** WORK INSTRUCTIONS **
The word "gruvbox" occurs in some of the lines below; copy each of those lines.

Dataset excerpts
==========
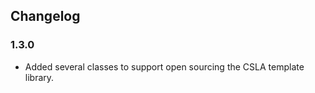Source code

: ﻿## Changelog

### 1.3.0
* Added several classes to support open sourcing the CSLA template library.
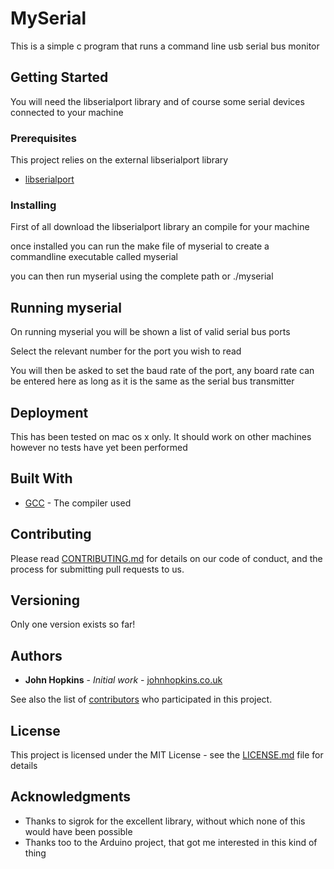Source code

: # MySerial 

This is a simple c program that runs a command line usb serial bus monitor

## Getting Started

You will need the libserialport library and of course some serial devices connected to your machine

### Prerequisites

This project relies on the external libserialport library

* [libserialport](https://sigrok.org/wiki/Libserialport)

### Installing

First of all download the libserialport library an compile for your machine

once installed you can run the make file of myserial to create a commandline executable called myserial

you can then run myserial using the complete path or ./myserial

## Running myserial 

On running myserial you will be shown a list of valid serial bus ports

Select the relevant number for the port you wish to read

You will then be asked to set the baud rate of the port, any board rate can be entered here as long as it is the same as the serial bus transmitter

## Deployment

This has been tested on mac os x only. It should work on other machines however no tests have yet been performed

## Built With

* [GCC](http://gcc.gnu.org) - The compiler used

## Contributing

Please read [CONTRIBUTING.md](https://gist.github.com/PurpleBooth/b24679402957c63ec426) for details on our code of conduct, and the process for submitting pull requests to us.

## Versioning

Only one version exists so far!

## Authors

* **John Hopkins** - *Initial work* - [johnhopkins.co.uk](https://www.johnhopkins.co.uk)

See also the list of [contributors](https://github.com/johnhopkins/myserial/contributors) who participated in this project.

## License

This project is licensed under the MIT License - see the [LICENSE.md](LICENSE.md) file for details

## Acknowledgments

* Thanks to sigrok for the excellent library, without which none of this would have been possible 
* Thanks too to the Arduino project, that got me interested in this kind of thing 
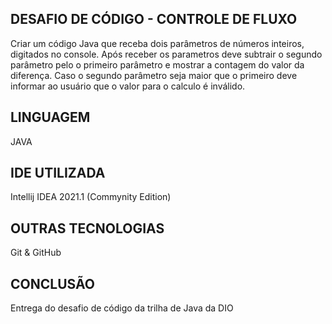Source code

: ## DESAFIO DE CÓDIGO - CONTROLE DE FLUXO
Criar um código Java que receba dois parâmetros de números inteiros, digitados no console.
Após receber os parametros deve subtrair o segundo parâmetro pelo o primeiro parâmetro e mostrar a contagem do valor da diferença.
Caso o segundo parâmetro seja maior que o primeiro deve informar ao usuário que o valor para o calculo é inválido.

## LINGUAGEM
JAVA

## IDE UTILIZADA
Intellij IDEA 2021.1 (Commynity Edition)

## OUTRAS TECNOLOGIAS
Git & GitHub

## CONCLUSÃO
Entrega do desafio de código da trilha de Java da DIO
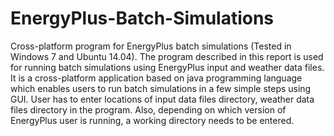 # EnergyPlus-Batch-Simulations
Cross-platform program for EnergyPlus batch simulations (Tested in Windows 7 and Ubuntu 14.04).
The program described in this report is used for running batch simulations using EnergyPlus input
and weather data files. It is a cross-platform application based on java programming language which
enables users to run batch simulations in a few simple steps using GUI. User has to enter locations
of input data files directory, weather data files directory in the program. Also, depending on which
version of EnergyPlus user is running, a working directory needs to be entered.
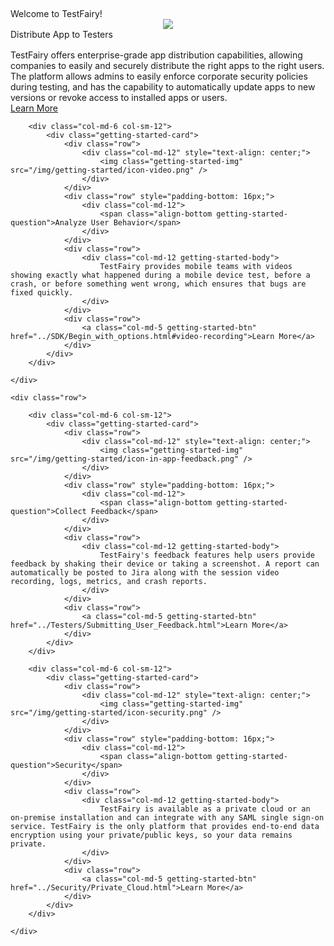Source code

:  <div>
	<div class="getting-started-title">Welcome to TestFairy!</div>
	<div class="row">
		<div class="col-md-6 col-sm-12">
			<div class="getting-started-card">
				<div class="row">
					<div class="col-md-12" style="text-align: center;">
						<img class="getting-started-img" src="/img/getting-started/icon-app-distribution.png" />
					</div>
				</div>
				<div class="row" style="padding-bottom: 16px;">
					<div class="col-md-12">
						<span class="align-bottom getting-started-question">Distribute App to Testers</span>
					</div>
				</div>
				<div class="row">
					<div class="col-md-12 getting-started-body">
						TestFairy offers enterprise-grade app distribution capabilities, allowing companies to easily and securely distribute the right apps to the right users. The platform allows admins to easily enforce corporate security policies during testing, and has the capability to automatically update apps to new versions or revoke access to installed apps or users.
					</div>
				</div>
				<div class="row">
					<a class="col-md-5 getting-started-btn" href="../App_Distribution/Distributing_Your_Apps.html">Learn More</a>
				</div>
			</div>
		</div>

		<div class="col-md-6 col-sm-12">
			<div class="getting-started-card">
				<div class="row">
					<div class="col-md-12" style="text-align: center;">
						<img class="getting-started-img" src="/img/getting-started/icon-video.png" />
					</div>
				</div>
				<div class="row" style="padding-bottom: 16px;">
					<div class="col-md-12">
						<span class="align-bottom getting-started-question">Analyze User Behavior</span>
					</div>
				</div>
				<div class="row">
					<div class="col-md-12 getting-started-body">
						TestFairy provides mobile teams with videos showing exactly what happened during a mobile device test, before a crash, or before something went wrong, which ensures that bugs are fixed quickly.
					</div>
				</div>
				<div class="row">
					<a class="col-md-5 getting-started-btn" href="../SDK/Begin_with_options.html#video-recording">Learn More</a>
				</div>
			</div>
		</div>

	</div>

	<div class="row">

		<div class="col-md-6 col-sm-12">
			<div class="getting-started-card">
				<div class="row">
					<div class="col-md-12" style="text-align: center;">
						<img class="getting-started-img" src="/img/getting-started/icon-in-app-feedback.png" />
					</div>
				</div>
				<div class="row" style="padding-bottom: 16px;">
					<div class="col-md-12">
						<span class="align-bottom getting-started-question">Collect Feedback</span>
					</div>
				</div>
				<div class="row">
					<div class="col-md-12 getting-started-body">
						TestFairy's feedback features help users provide feedback by shaking their device or taking a screenshot. A report can automatically be posted to Jira along with the session video recording, logs, metrics, and crash reports.
					</div>
				</div>
				<div class="row">
					<a class="col-md-5 getting-started-btn" href="../Testers/Submitting_User_Feedback.html">Learn More</a>
				</div>
			</div>
		</div>

		<div class="col-md-6 col-sm-12">
			<div class="getting-started-card">
				<div class="row">
					<div class="col-md-12" style="text-align: center;">
						<img class="getting-started-img" src="/img/getting-started/icon-security.png" />
					</div>
				</div>
				<div class="row" style="padding-bottom: 16px;">
					<div class="col-md-12">
						<span class="align-bottom getting-started-question">Security</span>
					</div>
				</div>
				<div class="row">
					<div class="col-md-12 getting-started-body">
						TestFairy is available as a private cloud or an on-premise installation and can integrate with any SAML single sign-on service. TestFairy is the only platform that provides end-to-end data encryption using your private/public keys, so your data remains private.
					</div>
				</div>
				<div class="row">
					<a class="col-md-5 getting-started-btn" href="../Security/Private_Cloud.html">Learn More</a>
				</div>
			</div>
		</div>

	</div>

</div>

<style>.page-header, .suggest-edit-container, .was-doc-helpful {display: none !important;}</style>
<script src="https://ajax.googleapis.com/ajax/libs/webfont/1.4.7/webfont.js" type="text/javascript"></script>
<script type="text/javascript">WebFont.load({  google: {    families: ["Inconsolata:400,700","Lato:100,100italic,300,300italic,400,400italic,700,700italic,900,900italic","Roboto:100,100italic,300,300italic,regular,italic,500,500italic,700,700italic,900","Playfair Display:regular,italic","Roboto Slab:regular,700"]  }});</script>
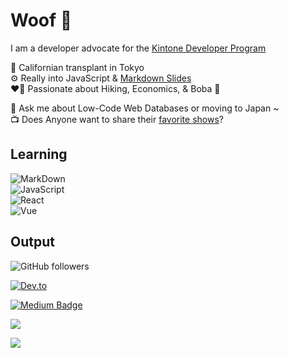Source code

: # Woof 🐶
I am a developer advocate for the [Kintone Developer Program](https://kintone.dev/)  

🗼   Californian transplant in Tokyo  
⚙️   Really into JavaScript & [Markdown Slides](https://github.com/ahandsel/talks)  
❤️‍🔥   Passionate about Hiking, Economics, & Boba 🧋  

💬   Ask me about Low-Code Web Databases or moving to Japan ~  
📺   Does Anyone want to share their [favorite shows](Watch_List.md)?  

## Learning

![MarkDown](https://img.shields.io/badge/Markdown-000000?style=for-the-badge&logo=markdown&logoColor=white)  
![JavaScript](https://img.shields.io/badge/JavaScript-F7DF1E?style=for-the-badge&logo=javascript&logoColor=black)  
![React](https://img.shields.io/badge/React-20232A?style=for-the-badge&logo=react&logoColor=61DAFB)  
![Vue](https://img.shields.io/badge/Vue.js-35495E?style=for-the-badge&logo=vue.js&logoColor=4FC08D)

## Output

![GitHub followers](https://img.shields.io/github/followers/ahandsel?style=social)

[![Dev.to](https://img.shields.io/badge/Dev.To%20@ahandsel-0A0A0A?style=for-the-badge&logo=devdotto&logoColor=white)](https://dev.to/ahandsel)

[![Medium Badge](https://img.shields.io/badge/ahandsel-black?style=flat&logo=medium&logoColor=white&link=https://medium.com/ahandsel)](https://medium.com/ahandsel)

<p>
  <img src="https://github-readme-stats.vercel.app/api/top-langs?username=ahandsel&show_icons=true&locale=en&layout=compact&theme=gruvbox" />
</p>
<p>
  <img src="https://github-readme-stats.vercel.app/api?username=ahandsel&hide=issues&theme=gruvbox" />
</p>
==========
** WRITTEN SOLUTION **
  <img src="https://github-readme-stats.vercel.app/api/top-langs?username=ahandsel&show_icons=true&locale=en&layout=compact&theme=gruvbox" />
  <img src="https://github-readme-stats.vercel.app/api?username=ahandsel&hide=issues&theme=gruvbox" />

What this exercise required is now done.